Milli mücadele döneminde Kenti teftişe çıkan Fransız komutanın Nakıp Camiinin önünde rastladığı  Aşıklıoğlu Hüseyin’ e konuşma sırasında, “sen neyine güvenirsin?... Sen kimsin? Sözlerine karşılık Onun,  “-Ben, işte benim... Her köşe başında benim gibi bir Hüseyin nöbet beklemektedir. Hem sen bana bak kumandan Efendi... Ben anamdan bu bayrağın altında doğdum. Şimdiye değin de canımdan çok sevdiğim şanlı bayrağımı kale burcunda gururla doya doya seyretmeye alıştım. Senin bir bez parçası dediğin bu bayrak yok mu o benim canım, şerefim, namusum, hürriyetimin simgesi ve her şeyimdir. Onu görmemek için ya kör olmalı, ya ölmeliyim. Kör olursam, onun taa yanına gider kulaklarımla göklerimize coşkunluk veren dedelerimin kahramanlık destanını fısıldayan çırpıntısını dinlerim. Yok... Yolunda öleceksem, gene benden sonraya kalanların, onu dünya durdukça şerefle dalgalandıracağına îman ederek onun için seve seve kanımı akıtırım. Ölüm... onu görmemek yanında bir hiçtir. Hem sen bizi bilmezsin, bizim için dünyada bayrak uğrunda can vermekten daha büyük bir rütbe ve bir şeref yoktur.” Dediğini, yine kuşağından çıra çıkararak “. Bak kumandan efendi, sizi yenmek, güzel yurdumuzdan kovmak için gerekirse kendi evlerimizi, kendi ellerimizle biz yakacağız. Bu şehirde taş üstünde taş bırakmayacağız. O zaman, size bırakılacak tek çatı kalmayacak. O zaman bir daha görecek ve öğreneceksiniz ki Türkler nasıl cenk edermiş. Bizim için evlerin çatılarının bir kıymeti yoktur. Hepsini bir günde yerle bir etmeye hazırız. Bize bayrağımızın gölgesinden daha sıcak bir yuva olamaz. Bizim âşık olduğumuz bu yurdun mübarek toprağı ve hür havasıdır. İşte namusumuzu, topraklarımızı yabancılara çiğnetmemek için dövüşeceğiz. Onun bir karışını düşmana bırakmayacağız.” Dediğini söyledi. Ayrıca Avukat M. Ali Kısakürek, Rıdvan Hoca, Aslan Bey, Ali Sezai Efendi, Sütçü İmam, Senem Ayşe, Mıllış Nuri, Muallim Hayrullah, Dr. Karakız, ile ilgili anekdotları paylaştı. Mıllış Nuri ile Muallim Hayrullah Efendi’nin şahadetlerinden bahsederken katılımcılar duygusal anlar yaşadılar. 

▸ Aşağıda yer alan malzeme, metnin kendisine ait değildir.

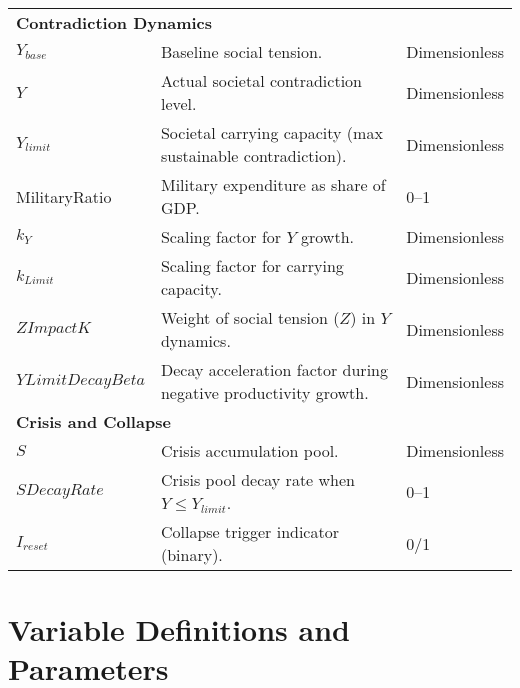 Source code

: \documentclass{article}
\begin{document}
\begin{longtable}{p{3cm} p{6cm} p{3cm}}
\multicolumn{3}{l}{\textbf{Contradiction Dynamics}} \\
$Y_{base}$            & Baseline social tension. & Dimensionless \\
$Y$                   & Actual societal contradiction level. & Dimensionless \\
$Y_{limit}$           & Societal carrying capacity (max sustainable contradiction). & Dimensionless \\
MilitaryRatio         & Military expenditure as share of GDP. & 0–1 \\
$k_Y$                 & Scaling factor for $Y$ growth. & Dimensionless \\
$k_{Limit}$           & Scaling factor for carrying capacity. & Dimensionless \\
$ZImpactK$            & Weight of social tension ($Z$) in $Y$ dynamics. & Dimensionless \\
$YLimitDecayBeta$     & Decay acceleration factor during negative productivity growth. & Dimensionless \\

\multicolumn{3}{l}{\textbf{Crisis and Collapse}} \\
$S$                   & Crisis accumulation pool. & Dimensionless \\
$SDecayRate$          & Crisis pool decay rate when $Y \leq Y_{limit}$. & 0–1 \\
$I_{reset}$           & Collapse trigger indicator (binary). & 0/1 \\

\hline
\end{longtable}
\section{Variable Definitions and Parameters}
\end{document}
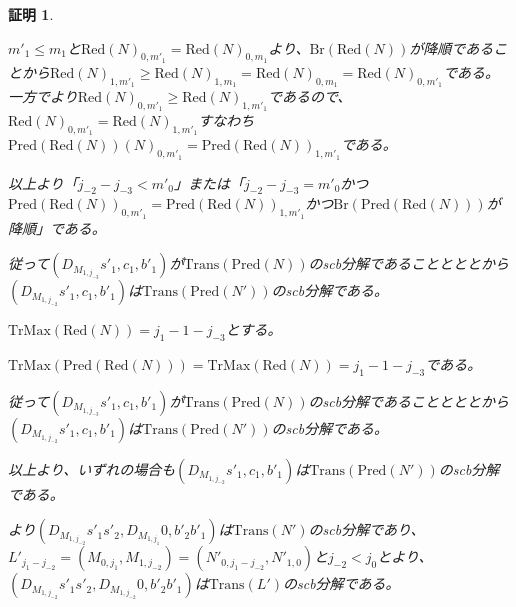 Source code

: \documentclass[dvipdfmx,uplatex]{jsarticle}
\theoremstyle{customnonumberbreakfortheorem}
\theoremstyle{customnonumberbreakforproof}
\newtheorem{hideableproof}{証明}
\begin{document}
\begin{hideableproof}
\begin{indented}
\begin{indented}
\begin{indented}
				\item \(m'_1 \leq m_1\)と\(\textrm{Red}(N)_{0,m'_1} = \textrm{Red}(N)_{0,m_1}\)より、\(\textrm{Br}(\textrm{Red}(N))\)が降順であることから\(\textrm{Red}(N)_{1,m'_1} \geq \textrm{Red}(N)_{1,m_1} = \textrm{Red}(N)_{0,m_1} = \textrm{Red}(N)_{0,m'_1}\)である。一方でより\(\textrm{Red}(N)_{0,m'_1} \geq \textrm{Red}(N)_{1,m'_1}\)であるので、\(\textrm{Red}(N)_{0,m'_1} = \textrm{Red}(N)_{1,m'_1}\)すなわち\(\textrm{Pred}(\textrm{Red}(N))(N)_{0,m'_1} = \textrm{Pred}(\textrm{Red}(N))_{1,m'_1}\)である。
			\end{indented}
			\item 以上より「\(j_{-2}-j_{-3} < m'_0\)」または「\(j_{-2}-j_{-3} = m'_0\)かつ\(\textrm{Pred}(\textrm{Red}(N))_{0,m'_1} = \textrm{Pred}(\textrm{Red}(N))_{1,m'_1}\)かつ\(\textrm{Br}(\textrm{Pred}(\textrm{Red}(N)))\)が降順」である。
			\item 従って\((D_{M_{1,j_{-3}}} s'_1,c_1,b'_1)\)が\(\textrm{Trans}(\textrm{Pred}(N))\)のscb分解であることとととから\((D_{M_{1,j_{-2}}} s'_1,c_1,b'_1)\)は\(\textrm{Trans}(\textrm{Pred}(N'))\)のscb分解である。
		\end{indented}
		\item
		\item \(\textrm{TrMax}(\textrm{Red}(N)) = j_1-1-j_{-3}\)とする。
		\begin{indented}
			\item \(\textrm{TrMax}(\textrm{Pred}(\textrm{Red}(N))) = \textrm{TrMax}(\textrm{Red}(N)) = j_1-1-j_{-3}\)である。
			\item 従って\((D_{M_{1,j_{-3}}} s'_1,c_1,b'_1)\)が\(\textrm{Trans}(\textrm{Pred}(N))\)のscb分解であることとととから\((D_{M_{1,j_{-2}}} s'_1,c_1,b'_1)\)は\(\textrm{Trans}(\textrm{Pred}(N'))\)のscb分解である。
		\end{indented}
		\item 以上より、いずれの場合も\((D_{M_{1,j_{-2}}} s'_1,c_1,b'_1)\)は\(\textrm{Trans}(\textrm{Pred}(N'))\)のscb分解である。
		\item {}より\((D_{M_{1,j_{-2}}} s'_1 s'_2,D_{M_{1,j_1}} 0,b'_2 b'_1)\)は\(\textrm{Trans}(N')\)のscb分解であり、\(L'_{j_1-j_{-2}} = (M_{0,j_1},M_{1,j_{-2}}) = (N'_{0,j_1-j_{-2}},N'_{1,0})\)と\(j_{-2} < j_0\)とより、\((D_{M_{1,j_{-2}}} s'_1 s'_2,D_{M_{1,j_{-2}}} 0,b'_2 b'_1)\)は\(\textrm{Trans}(L')\)のscb分解である。

\end{indented}
\end{hideableproof}
\end{document}
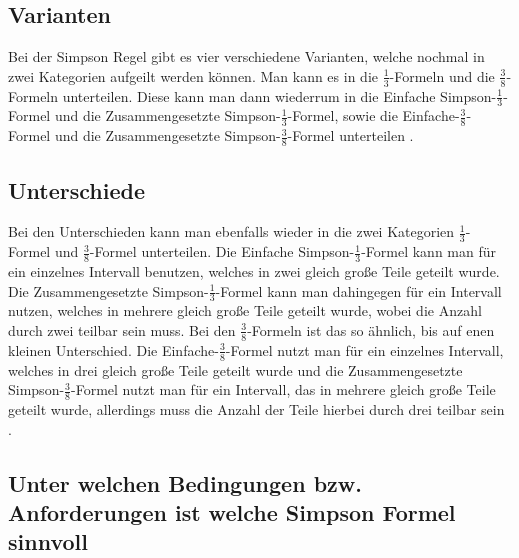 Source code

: \subsection{Varianten}

Bei der Simpson Regel gibt es vier verschiedene Varianten, welche nochmal in zwei Kategorien aufgeilt werden können. Man kann es in die \(\frac{1}{3}\)-Formeln und die \(\frac{3}{8}\)-Formeln unterteilen. Diese kann man dann wiederrum in die Einfache Simpson-\(\frac{1}{3}\)-Formel und die Zusammengesetzte Simpson-\(\frac{1}{3}\)-Formel, sowie die Einfache-\(\frac{3}{8}\)-Formel und die Zusammengesetzte Simpson-\(\frac{3}{8}\)-Formel unterteilen \textsc{\cite[S. 342]{SimpsonVarianten}}  \textsc{\cite[S. 327]{BasicNumMath}}.


\subsection{Unterschiede}\label{sec:Unterschiede}

Bei den Unterschieden kann man ebenfalls wieder in die zwei Kategorien \(\frac{1}{3}\)-Formel und \(\frac{3}{8}\)-Formel unterteilen. Die Einfache Simpson-\(\frac{1}{3}\)-Formel kann man für ein einzelnes Intervall benutzen, welches in zwei gleich große Teile geteilt wurde. Die Zusammengesetzte Simpson-\(\frac{1}{3}\)-Formel kann man dahingegen für ein Intervall nutzen, welches in mehrere gleich große Teile geteilt wurde, wobei die Anzahl durch zwei teilbar sein muss. Bei den \(\frac{3}{8}\)-Formeln ist das so ähnlich, bis auf enen kleinen Unterschied. Die Einfache-\(\frac{3}{8}\)-Formel nutzt man für ein einzelnes Intervall, welches in drei gleich große Teile geteilt wurde und die Zusammengesetzte Simpson-\(\frac{3}{8}\)-Formel nutzt man für ein Intervall, das in mehrere gleich große Teile geteilt wurde, allerdings muss die Anzahl der Teile hierbei durch drei teilbar sein \textsc{\cite[S. 310]{NumMathe}} \textsc{\cite[S. 180]{NumMethodsScienceEng}}.


\subsection{Unter welchen Bedingungen bzw. Anforderungen ist welche Simpson Formel sinnvoll}

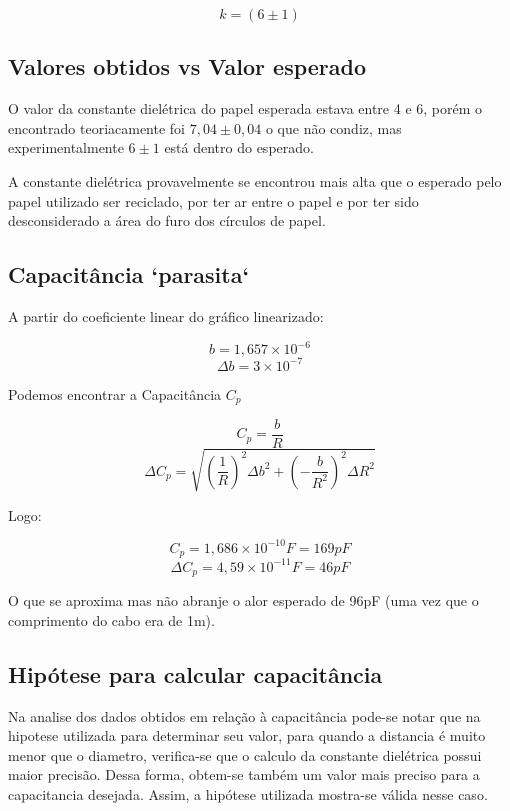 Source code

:         $$k = (6 \pm 1)$$

    \subsection{Valores obtidos vs Valor esperado}

        O valor da constante dielétrica do papel esperada 
        estava entre 4 e 6, porém o encontrado
        teoriacamente foi $7,04 \pm 0,04$ o 
        que não condiz, mas experimentalmente
        $6 \pm 1$ está dentro do esperado.

        A constante dielétrica provavelmente se encontrou
        mais alta que o esperado pelo papel utilizado ser
        reciclado, por ter ar entre o papel e por ter sido
        desconsiderado a área do furo dos círculos de papel.
    \subsection{Capacitância `parasita`} 

        A partir do coeficiente linear do gráfico linearizado:

        $$b = 1,657\times10^{-6}$$
        $$\Delta b = 3\times10^{-7}$$

        Podemos encontrar a Capacitância  $C_p$

        $$C_p = \frac{b}{R}$$
        $$\Delta C_p = \sqrt{(\frac{1}{R})^2 \Delta b^2 + (-\frac{b}{R^2})^2 \Delta R^2}$$

        Logo:

        $$C_p = 1,686 \times 10^{-10} F = 169 pF$$
        $$\Delta C_p = 4,59\times10^{-11} F = 46 pF$$

        O que se aproxima mas não abranje o alor esperado
        de 96pF (uma vez que o comprimento do cabo
        era de 1m).

    \subsection{Hipótese para calcular capacitância}

            Na analise dos dados obtidos em relação à capacitância pode-se notar que na hipotese utilizada para determinar seu valor, para quando a distancia é muito menor que o diametro, verifica-se que o calculo da constante dielétrica possui maior precisão. 
        Dessa forma, obtem-se também um valor mais preciso para a capacitancia desejada. Assim, a hipótese utilizada mostra-se válida nesse caso.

Bir soru üzerine, o dönemde Maraş’ta yaşayan Ermeniler ve göçleri ile ilgili de bilgiler veren Dr. PAKÖZ, “Biz Ermeniler ile ilgili hesabı Lozan’da gördük. Bu defterin bir daha açılmasına gerek yok” dedi. 

Karşısına çok cazip fırsatlar çıkmasına rağmen bu güzel coğrafyadan başka yerde yaşamayı aklının köşesinden bile geçirmediğini söyleyen PAKÖZ, vatanımıza mutlaka sahip çıkmamız, bunun için birliğimize önem vermemiz gerektiğini, düşmanlarımızın hala fırsat kollamaya devam ettiğini, kurtuluş ruhunun devam etmesi için bu dönemi unutmamamız gerektiğini  söyledi.
Program, Dernek Başkanı Abdulgaffar POLAT’ın teşekkür konuşması ve Dr. Oğuz PAKÖZ’ün kitaplarını imzalamasıyla sona erdi.